Relator diz que nova Previdência é constitucional. E agora, o que acontece?

Antonio Temóteo

Do UOL, em Brasília

10/04/2019 04h00

O relator da reforma da Previdência na CCJ (Comissão de Constituição de Justiça) da Câmara dos Deputados, delegado Marcelo Freitas (PSL-MG), apresentou parecer e considerou a proposta constitucional. O que acontece agora com a tramitação da reforma?

Logo depois de o relatório ser lido, foi concedida vista coletiva a todos os parlamentares da comissão. Isso significa que os deputados podem analisar mais detalhadamente o relatório. A operação às vezes é usada para atrasar a tramitação. O pedido original de vista foi feito pelo PT, mas foi concedido a todos os deputados.

Não deve haver atrasos na tramitação

Na prática, não deverá haver atrasos. O pedido de vista tem validade de duas sessões do plenário da Câmara. Com isso, as discussões devem ser retomadas na próxima segunda-feira (15), e a votação do relatório deve ocorrer na quarta-feira (17), conforme estava previsto. Na comissão, é votada apenas a constitucionalidade da matéria.

Na CCJ não são feitas emendas ou modificações na redação do texto.
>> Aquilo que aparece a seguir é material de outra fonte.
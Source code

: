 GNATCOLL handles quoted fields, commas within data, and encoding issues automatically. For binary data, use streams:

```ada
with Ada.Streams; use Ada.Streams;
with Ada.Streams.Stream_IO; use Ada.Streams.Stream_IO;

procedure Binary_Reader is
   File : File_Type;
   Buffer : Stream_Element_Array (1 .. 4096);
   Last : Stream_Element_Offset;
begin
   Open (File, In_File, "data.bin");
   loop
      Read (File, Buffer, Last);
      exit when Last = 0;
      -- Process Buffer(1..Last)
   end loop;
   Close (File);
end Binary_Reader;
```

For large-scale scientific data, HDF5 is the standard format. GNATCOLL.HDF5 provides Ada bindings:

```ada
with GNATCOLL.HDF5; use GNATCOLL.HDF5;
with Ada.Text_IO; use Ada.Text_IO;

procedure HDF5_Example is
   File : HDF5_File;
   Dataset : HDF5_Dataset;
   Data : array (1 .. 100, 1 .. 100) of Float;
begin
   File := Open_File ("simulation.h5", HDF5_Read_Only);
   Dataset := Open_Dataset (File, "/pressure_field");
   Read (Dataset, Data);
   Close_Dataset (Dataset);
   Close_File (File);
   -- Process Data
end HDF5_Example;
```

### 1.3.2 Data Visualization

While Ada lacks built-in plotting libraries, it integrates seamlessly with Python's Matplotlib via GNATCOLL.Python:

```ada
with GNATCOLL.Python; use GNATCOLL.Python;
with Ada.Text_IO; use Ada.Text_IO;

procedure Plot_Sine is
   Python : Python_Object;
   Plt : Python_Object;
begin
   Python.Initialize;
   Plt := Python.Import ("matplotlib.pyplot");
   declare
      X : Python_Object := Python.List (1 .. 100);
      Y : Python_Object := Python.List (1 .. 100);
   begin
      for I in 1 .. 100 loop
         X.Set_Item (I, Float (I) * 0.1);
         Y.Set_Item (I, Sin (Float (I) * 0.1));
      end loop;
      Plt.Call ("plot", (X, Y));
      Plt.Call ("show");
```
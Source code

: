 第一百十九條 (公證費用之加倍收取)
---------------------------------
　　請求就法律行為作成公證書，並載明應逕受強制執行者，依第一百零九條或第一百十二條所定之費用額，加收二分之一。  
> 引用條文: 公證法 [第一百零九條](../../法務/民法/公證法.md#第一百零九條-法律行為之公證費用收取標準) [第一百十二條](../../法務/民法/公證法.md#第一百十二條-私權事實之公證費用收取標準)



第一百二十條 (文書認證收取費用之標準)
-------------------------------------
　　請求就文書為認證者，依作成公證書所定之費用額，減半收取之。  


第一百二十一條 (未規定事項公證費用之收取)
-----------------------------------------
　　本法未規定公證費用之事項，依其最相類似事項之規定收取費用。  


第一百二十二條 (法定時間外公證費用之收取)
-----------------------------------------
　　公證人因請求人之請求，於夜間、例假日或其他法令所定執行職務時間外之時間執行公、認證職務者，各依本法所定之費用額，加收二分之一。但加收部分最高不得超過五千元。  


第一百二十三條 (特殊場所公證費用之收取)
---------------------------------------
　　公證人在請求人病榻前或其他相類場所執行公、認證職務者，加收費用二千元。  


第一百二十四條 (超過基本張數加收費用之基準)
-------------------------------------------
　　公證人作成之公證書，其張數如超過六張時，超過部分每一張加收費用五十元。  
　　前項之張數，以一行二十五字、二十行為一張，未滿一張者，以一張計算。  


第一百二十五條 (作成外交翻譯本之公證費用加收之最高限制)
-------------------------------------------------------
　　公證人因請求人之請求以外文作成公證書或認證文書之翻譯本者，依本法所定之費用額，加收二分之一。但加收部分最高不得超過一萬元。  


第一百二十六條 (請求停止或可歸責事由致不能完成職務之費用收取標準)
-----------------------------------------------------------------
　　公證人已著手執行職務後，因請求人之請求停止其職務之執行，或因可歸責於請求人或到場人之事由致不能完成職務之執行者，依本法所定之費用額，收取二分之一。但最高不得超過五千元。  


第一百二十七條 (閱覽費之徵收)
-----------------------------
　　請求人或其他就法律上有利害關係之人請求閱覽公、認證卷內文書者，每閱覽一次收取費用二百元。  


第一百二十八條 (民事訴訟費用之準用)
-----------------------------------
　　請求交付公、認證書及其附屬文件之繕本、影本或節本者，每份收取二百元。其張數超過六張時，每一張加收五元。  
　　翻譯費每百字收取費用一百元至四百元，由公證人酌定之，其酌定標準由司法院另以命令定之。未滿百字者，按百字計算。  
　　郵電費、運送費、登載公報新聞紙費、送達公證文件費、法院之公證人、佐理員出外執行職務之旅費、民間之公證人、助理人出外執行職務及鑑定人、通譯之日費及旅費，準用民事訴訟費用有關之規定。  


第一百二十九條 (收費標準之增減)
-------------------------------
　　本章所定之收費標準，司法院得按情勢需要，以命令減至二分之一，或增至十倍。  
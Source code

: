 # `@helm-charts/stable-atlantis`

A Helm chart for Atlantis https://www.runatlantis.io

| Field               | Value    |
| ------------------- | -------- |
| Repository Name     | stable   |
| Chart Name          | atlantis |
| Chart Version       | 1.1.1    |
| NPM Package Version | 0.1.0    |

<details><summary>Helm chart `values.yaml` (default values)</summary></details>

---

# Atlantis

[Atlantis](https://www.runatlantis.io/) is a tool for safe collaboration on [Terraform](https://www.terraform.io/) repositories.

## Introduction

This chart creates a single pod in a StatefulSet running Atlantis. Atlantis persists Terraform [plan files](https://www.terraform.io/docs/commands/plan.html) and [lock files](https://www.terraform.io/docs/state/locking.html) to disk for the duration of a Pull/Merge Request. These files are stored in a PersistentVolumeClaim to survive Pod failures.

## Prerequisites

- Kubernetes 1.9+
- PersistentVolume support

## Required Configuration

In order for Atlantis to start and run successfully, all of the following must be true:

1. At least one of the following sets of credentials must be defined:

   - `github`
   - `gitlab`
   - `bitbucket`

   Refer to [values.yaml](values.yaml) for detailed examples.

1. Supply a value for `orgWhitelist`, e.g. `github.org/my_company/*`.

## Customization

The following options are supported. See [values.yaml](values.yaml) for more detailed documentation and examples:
Isso ocorrerá na comissão especial, que terá 40 sessões para analisar o mérito da proposta. A apresentação de emendas à proposta deve ser feita nas dez primeiras reuniões do colegiado.

Votação em plenário ocorrerá em dois turnos

Caso a PEC seja aprovada pela comissão, segue para o plenário da Câmara. Após duas sessões desde a publicação do parecer da comissão, a proposta é incluída na ordem do dia. São necessários dois turnos de votação, com um intervalo de 5 sessões entre eles.

Nas duas votações, a proposta de emenda constitucional precisa receber o aval de três quintos dos 513 deputados em votação nominal, o equivalente a 308 votos.
Aprovada pela Câmara, a proposta segue ao Senado. Após a publicação do texto no Diário do Senado Federal, o texto segue à Comissão de Constituição e Justiça (CCJ), que terá até 30 dias, contados da data do despacho da presidência, para emitir parecer.

Senado também votará o texto em dois turnos

A PEC será incluída na ordem do dia cinco dias após a publicação do parecer no Diário do Senado Federal e no sistema eletrônico. Após esse tramite burocrático, o texto é incluído na ordem do dia para discussão em primeiro turno, durante 5 sessões deliberativas ordinárias.

Novamente, a PEC passa por dois turnos de votação, com intervalo de cinco dias úteis entre eles. Para ser aprovada, a proposta precisa de três quintos dos votos, ou seja, 49 senadores.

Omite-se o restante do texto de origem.